Governor of Katsina State
- In office January 1992 – November 1993
- Preceded by: John Jahaya Madaki
- Succeeded by: Emmanuel Acholonu

Personal details
- Party: National Republican Convention (1990s)
- Other political affiliations: United Nigeria People's Party (2000s)

= Saidu Barda =

Nigerian politician

Alhaji Sa'idu Barda is a Nigerian politician who was elected on the National Republican Convention (NRC) platform as Governor of Katsina State, Nigeria, holding office between January 1992 and November 1993 during the Nigerian Third Republic. He remained active in politics in the Nigerian Fourth Republic.

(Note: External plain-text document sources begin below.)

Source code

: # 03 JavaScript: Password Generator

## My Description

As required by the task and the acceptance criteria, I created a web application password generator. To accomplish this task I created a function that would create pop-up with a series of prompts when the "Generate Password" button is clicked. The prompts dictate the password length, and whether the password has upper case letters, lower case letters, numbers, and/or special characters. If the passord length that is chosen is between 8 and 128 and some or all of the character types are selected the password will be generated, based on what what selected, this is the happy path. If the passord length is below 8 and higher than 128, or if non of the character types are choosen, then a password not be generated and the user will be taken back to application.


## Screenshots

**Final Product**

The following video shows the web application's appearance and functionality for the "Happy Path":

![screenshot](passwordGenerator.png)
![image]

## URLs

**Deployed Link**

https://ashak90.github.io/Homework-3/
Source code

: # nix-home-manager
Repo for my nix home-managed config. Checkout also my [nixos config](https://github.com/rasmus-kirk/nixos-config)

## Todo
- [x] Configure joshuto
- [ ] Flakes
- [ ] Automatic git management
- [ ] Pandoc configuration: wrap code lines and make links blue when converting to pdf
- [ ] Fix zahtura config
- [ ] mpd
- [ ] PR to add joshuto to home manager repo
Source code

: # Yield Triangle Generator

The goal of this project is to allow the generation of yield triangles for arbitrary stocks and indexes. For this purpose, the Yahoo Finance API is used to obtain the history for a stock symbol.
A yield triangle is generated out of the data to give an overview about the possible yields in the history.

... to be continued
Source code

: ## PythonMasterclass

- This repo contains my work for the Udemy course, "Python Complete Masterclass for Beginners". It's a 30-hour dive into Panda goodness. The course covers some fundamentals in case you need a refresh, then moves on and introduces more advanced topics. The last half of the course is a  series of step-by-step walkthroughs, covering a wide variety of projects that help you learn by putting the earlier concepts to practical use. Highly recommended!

==Katsina State governor==

In the December 1991 elections for governor of Katsina State, Barda defeated Umaru Yar'Adua, the Social Democratic Party (SDP) candidate. Yar'Adua later went on to be elected president in April 2007.
Umaru's elder brother General Shehu Yar'Adua, then a prominent politician with presidential ambitions, had failed to give his full backing to Umaru's bid.
Barda was favored by the military president at the time, General Ibrahim Babangida.

Barda completed construction of a flour mill in Katsina, initiated in 1981, but later abandoned.
In June 1993, Barda set up a committee on the Rehabilitation of Education "to look into the educational decadence in schools ... and proffer solutions." He also laid the foundation for the Othman Dan Fodio Institute, intended to be the first Islamic university in Nigeria but later abandoned.
Barda supported Babangida's annulment of the 12 June 1993 election of MKO Abiola as president, saying "blood will flow on an unprecedented scale" if the annulment were to be reversed.
The political struggles that followed the annulment led to the coup in which General Sani Abacha took power in November 1993, when all elected governors were dismissed.

==Later political career==

Barda was active in politics in the Nigerian Fourth Republic, becoming leader of the United Nigeria People's Party (UNPP).
In January 2003, as chairman of the UNPP primary convention, Barda announced that Senator Jim Ifeanyichukwu Nwobodo would be the party's candidate in the April 2003 presidential elections.
In May 2003, Barda was a member of the Arewa Consultative Forum, a group of Northern political leaders.
In October 2009, Barda was at a meeting where former military ruler Muhammadu Buhari announced the formation of a new political alliance, the National Democratic Movement.
In 2010, Barda was deputy chairman of the Arewa Consultative Forum.